Let $f \in C^{m+1}(\mathbb{R}^n, \mathbb{R})$ be a function, and let $P: \mathbb{R}^n \rightarrow \mathbb{R}$ be a polynomial of degree less than or equal to $m$. Suppose $a \in \mathbb{R}^n$ satisfies $$\lim_{{x \to a}} \frac{\left| f(x) - P(x) \right|}{\|x - a\|^m} = 0 $$ Show that $P$ must necessarily be equal to the $m$-th degree Taylor polynomial of $f$ at $a$.

My attempt: To show that $P$ must be equal to the $m$-th degree Taylor polynomial of $f$ at $a$, we'll utilize the Taylor's theorem with the remainder term in the Lagrange form. The theorem states that for a function $f$ which is $(m+1)$ times differentiable on an interval containing $a$ and a point $x$ in that interval, there exists a point $c$ between $a$ and $x$ such that: $$\begin{split}f(x) &= f(a) + f'(a)(x - a) + \frac{2!}{2!}f''(a)(x - a)^2 + \ldots + \frac{m!}{m!}f^{(m)}(a)(x - a)^m\\ &\quad+ \frac{(m+1)!}{(m+1)!}f^{(m+1)}(c)(x - a)^{m+1}\end{split}$$ In this case, we want to show that $P(x)$, which is a polynomial of degree less than or equal to $m$, agrees with the Taylor polynomial of $f$ up to the $m$-th degree terms.

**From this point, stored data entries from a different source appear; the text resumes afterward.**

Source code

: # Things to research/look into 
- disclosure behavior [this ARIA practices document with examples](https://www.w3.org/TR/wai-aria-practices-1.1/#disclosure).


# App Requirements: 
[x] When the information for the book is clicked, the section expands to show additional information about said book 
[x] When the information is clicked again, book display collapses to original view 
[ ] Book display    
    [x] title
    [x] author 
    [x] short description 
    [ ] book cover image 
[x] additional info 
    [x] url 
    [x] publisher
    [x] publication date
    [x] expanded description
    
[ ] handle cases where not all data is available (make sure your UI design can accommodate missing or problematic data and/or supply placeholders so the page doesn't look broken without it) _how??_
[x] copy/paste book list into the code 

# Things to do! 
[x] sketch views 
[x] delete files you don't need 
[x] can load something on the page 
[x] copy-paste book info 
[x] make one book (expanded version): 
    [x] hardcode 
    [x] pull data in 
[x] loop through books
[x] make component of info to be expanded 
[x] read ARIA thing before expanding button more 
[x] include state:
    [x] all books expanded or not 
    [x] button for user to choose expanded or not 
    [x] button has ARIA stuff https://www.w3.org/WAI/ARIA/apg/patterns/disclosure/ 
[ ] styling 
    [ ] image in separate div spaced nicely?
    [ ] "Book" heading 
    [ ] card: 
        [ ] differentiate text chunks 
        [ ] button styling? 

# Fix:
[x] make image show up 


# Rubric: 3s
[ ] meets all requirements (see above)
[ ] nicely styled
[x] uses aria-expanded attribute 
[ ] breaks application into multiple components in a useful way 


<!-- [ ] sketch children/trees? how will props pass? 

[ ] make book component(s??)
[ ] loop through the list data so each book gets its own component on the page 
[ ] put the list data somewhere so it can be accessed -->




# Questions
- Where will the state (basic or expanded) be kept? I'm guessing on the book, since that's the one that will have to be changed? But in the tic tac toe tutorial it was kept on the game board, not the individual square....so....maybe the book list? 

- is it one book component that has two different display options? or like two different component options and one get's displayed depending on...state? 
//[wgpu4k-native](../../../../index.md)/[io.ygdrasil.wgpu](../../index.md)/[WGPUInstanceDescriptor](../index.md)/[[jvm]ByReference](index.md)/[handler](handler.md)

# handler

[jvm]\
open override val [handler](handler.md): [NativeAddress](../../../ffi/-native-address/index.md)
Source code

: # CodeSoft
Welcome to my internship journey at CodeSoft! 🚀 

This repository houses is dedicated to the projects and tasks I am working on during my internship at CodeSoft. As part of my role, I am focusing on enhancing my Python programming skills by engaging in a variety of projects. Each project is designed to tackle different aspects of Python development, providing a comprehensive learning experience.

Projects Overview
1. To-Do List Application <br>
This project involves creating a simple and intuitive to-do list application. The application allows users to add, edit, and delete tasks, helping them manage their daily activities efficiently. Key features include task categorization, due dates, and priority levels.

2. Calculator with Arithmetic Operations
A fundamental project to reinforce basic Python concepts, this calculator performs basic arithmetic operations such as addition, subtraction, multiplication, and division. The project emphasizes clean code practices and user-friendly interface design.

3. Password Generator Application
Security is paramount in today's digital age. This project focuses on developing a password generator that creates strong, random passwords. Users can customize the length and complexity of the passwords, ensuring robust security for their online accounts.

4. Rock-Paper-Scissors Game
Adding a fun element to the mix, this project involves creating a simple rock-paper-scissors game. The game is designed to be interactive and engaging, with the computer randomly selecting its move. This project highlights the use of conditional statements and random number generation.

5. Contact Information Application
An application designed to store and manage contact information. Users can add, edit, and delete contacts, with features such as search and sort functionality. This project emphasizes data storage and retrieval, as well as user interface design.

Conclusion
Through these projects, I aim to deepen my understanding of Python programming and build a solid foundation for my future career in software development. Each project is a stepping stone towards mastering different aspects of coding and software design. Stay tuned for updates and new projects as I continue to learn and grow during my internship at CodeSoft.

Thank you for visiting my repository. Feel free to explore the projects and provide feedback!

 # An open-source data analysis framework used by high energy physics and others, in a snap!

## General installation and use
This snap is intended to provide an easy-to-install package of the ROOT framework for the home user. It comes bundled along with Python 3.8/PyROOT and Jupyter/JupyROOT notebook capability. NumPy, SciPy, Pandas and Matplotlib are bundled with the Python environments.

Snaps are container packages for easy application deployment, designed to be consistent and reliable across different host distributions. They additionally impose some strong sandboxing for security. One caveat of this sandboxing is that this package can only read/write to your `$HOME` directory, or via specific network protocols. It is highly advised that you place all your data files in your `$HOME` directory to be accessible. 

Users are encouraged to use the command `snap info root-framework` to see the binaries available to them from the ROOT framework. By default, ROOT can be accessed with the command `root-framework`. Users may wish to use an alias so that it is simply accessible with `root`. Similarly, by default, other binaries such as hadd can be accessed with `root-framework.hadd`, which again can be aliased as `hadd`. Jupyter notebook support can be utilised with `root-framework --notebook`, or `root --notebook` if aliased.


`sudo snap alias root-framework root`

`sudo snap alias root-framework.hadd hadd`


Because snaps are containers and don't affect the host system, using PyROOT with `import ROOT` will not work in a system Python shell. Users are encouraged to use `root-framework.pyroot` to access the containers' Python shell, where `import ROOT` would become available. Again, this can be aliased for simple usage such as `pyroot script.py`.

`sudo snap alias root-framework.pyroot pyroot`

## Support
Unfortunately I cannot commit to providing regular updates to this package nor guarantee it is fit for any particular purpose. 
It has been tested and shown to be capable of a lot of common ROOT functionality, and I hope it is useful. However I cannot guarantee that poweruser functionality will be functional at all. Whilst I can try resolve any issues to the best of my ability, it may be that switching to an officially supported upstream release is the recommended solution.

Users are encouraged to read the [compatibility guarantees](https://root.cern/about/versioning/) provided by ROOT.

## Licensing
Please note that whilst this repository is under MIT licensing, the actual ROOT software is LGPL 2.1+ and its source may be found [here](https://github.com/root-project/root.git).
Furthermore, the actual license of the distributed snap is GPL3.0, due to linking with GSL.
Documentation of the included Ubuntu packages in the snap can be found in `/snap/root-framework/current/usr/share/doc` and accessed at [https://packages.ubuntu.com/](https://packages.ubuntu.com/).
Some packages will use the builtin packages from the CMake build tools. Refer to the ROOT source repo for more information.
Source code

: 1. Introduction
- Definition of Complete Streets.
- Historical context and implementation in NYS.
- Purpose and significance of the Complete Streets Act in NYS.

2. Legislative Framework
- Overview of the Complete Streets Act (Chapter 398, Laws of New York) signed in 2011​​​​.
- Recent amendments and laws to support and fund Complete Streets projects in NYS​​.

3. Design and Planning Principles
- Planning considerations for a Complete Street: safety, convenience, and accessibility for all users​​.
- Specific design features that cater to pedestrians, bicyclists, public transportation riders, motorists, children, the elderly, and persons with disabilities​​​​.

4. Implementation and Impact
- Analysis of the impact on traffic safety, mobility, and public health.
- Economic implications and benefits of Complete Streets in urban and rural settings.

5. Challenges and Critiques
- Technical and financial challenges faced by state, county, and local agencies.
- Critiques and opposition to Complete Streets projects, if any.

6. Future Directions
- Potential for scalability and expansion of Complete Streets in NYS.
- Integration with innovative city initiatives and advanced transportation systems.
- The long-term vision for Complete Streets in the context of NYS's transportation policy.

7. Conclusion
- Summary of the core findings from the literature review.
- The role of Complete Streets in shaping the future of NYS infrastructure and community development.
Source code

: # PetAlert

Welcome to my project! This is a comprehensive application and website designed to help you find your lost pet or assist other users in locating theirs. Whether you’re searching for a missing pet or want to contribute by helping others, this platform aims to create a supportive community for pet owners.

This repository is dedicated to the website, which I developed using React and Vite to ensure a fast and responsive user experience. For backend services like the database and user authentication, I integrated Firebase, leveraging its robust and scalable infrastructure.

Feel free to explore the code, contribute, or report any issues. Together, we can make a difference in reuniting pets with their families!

Is my way of thinking correct? How can I continue this proof?


1 Answer 1


Take $Q$ your $m$-degree Taylor polynomial of $f$, you get $$(f-Q) (x-a) = o (|x-a|^m)$$ Just use the difference: $$\frac{|(P-f +f -Q)(x-a)|}{|x-a|^m} \leqslant \frac{|(P-f)(x-a)|}{|x-a|^m} + \frac{|(f -Q)(x-a)|}{|x-a|^m} \rightarrow 0$$ With that you get $R=(P-Q)(X-a)$ a polynomial of degree $\leqslant m$ that verifies $$\frac{R(x)}{x^m} \rightarrow 0$$ for $x \rightarrow 0$. Which means $R=0$ hence $P=Q$.

What you did is express the Taylor polynomial but the goal is not to prove existence but unicity; your way of thinking is good though but maybe overkill?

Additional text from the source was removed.